Wednesday, December 21, 2011

Spoiled

Nor, I think, would many of us ever naturally say that in the light of the knowledge of God which we have come to enjoy, past disappointments and present heartbreaks, as the world counts heartbreaks, don't matter. For the plain fact of the matter is that to. Ost of us they do matter. We live with them as our "crosses" (so we call them). Constantly we find ourselves slipping into bitterness and apathy and gloom as we reflect on them, which we frequently do. The attitude we show to the world is a sort of dried-up stoicism, miles removed from the "joy unspeakable and full of glory" which Peter took for granted that his readers were displaying (1 Peter 1:8 KJV). "Poor souls," our friends say of us," how they've suffered." And that is just what we feel about ourselves!
--J. I. Packer, Knowing God

I've been convicted of this in the past few months.
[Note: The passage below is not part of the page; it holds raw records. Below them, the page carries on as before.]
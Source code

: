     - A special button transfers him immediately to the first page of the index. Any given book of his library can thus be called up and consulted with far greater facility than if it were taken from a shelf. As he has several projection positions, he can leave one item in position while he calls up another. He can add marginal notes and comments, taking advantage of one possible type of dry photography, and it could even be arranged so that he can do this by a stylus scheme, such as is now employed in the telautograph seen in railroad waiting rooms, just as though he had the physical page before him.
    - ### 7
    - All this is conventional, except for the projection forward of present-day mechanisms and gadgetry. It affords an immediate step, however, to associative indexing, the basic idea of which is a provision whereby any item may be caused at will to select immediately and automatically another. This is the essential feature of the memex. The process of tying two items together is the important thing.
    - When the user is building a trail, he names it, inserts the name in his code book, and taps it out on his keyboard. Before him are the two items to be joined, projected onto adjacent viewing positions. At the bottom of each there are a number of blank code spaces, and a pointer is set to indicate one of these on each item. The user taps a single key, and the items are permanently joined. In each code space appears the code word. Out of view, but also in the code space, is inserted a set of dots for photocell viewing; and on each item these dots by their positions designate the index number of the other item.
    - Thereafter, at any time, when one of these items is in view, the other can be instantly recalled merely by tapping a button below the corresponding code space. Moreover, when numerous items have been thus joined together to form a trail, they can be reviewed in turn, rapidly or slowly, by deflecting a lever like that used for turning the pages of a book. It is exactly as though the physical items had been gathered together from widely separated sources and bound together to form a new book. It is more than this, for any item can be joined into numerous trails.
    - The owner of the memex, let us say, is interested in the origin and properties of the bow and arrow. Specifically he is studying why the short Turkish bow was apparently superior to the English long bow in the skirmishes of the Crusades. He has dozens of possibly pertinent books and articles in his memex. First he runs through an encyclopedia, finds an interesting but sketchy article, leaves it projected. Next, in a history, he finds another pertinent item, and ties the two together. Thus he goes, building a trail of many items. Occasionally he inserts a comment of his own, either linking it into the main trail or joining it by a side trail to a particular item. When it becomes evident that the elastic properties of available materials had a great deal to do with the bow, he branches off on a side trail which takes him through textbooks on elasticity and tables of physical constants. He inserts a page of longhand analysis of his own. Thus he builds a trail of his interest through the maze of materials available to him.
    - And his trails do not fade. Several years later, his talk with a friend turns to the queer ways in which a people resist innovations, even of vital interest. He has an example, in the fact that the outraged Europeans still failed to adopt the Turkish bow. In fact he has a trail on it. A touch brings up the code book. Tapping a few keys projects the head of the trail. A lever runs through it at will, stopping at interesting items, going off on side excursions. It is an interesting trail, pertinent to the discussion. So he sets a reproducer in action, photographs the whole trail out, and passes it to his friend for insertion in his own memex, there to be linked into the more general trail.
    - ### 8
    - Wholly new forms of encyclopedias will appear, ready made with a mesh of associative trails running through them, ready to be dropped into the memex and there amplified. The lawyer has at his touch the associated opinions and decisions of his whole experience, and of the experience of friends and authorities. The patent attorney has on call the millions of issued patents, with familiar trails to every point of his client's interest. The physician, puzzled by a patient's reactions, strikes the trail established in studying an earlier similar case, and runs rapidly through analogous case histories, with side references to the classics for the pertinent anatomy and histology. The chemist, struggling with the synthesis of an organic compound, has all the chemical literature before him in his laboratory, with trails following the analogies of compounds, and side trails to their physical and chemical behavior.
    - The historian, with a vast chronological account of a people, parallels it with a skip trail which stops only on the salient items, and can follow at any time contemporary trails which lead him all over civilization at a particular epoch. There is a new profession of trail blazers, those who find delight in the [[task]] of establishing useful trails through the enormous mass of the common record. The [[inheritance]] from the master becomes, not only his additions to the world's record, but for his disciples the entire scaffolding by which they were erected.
How easily my spoiled windy little mind seeks for sympathy when there is really no need for it, except that my selfish little self wants to feel loved (and by loved I really mean known). It's not wrong to want to feel loved; we were made to be loved. But this feeling of, "Oh let me show you a heavy cross," that is sin. For one, I've never starved, I've never been unwanted, I've never been enslaved, I've never found myself bereft of my "inalienable rights" (the question of their inalienableness is a question matter for another time). In relation to the world, I have no room to complain. But even beyond that the sufferings of this present time are not even worth comparing to the future glory that is to come. And yet, my ego still has an itch to grow beyond its recommended size. My dad used to warn me about becoming a PLOM when I was younger, a poor little ol' me. And boy was (is) he right. Really, what do I have to complain about? In reality, absolutely nothing.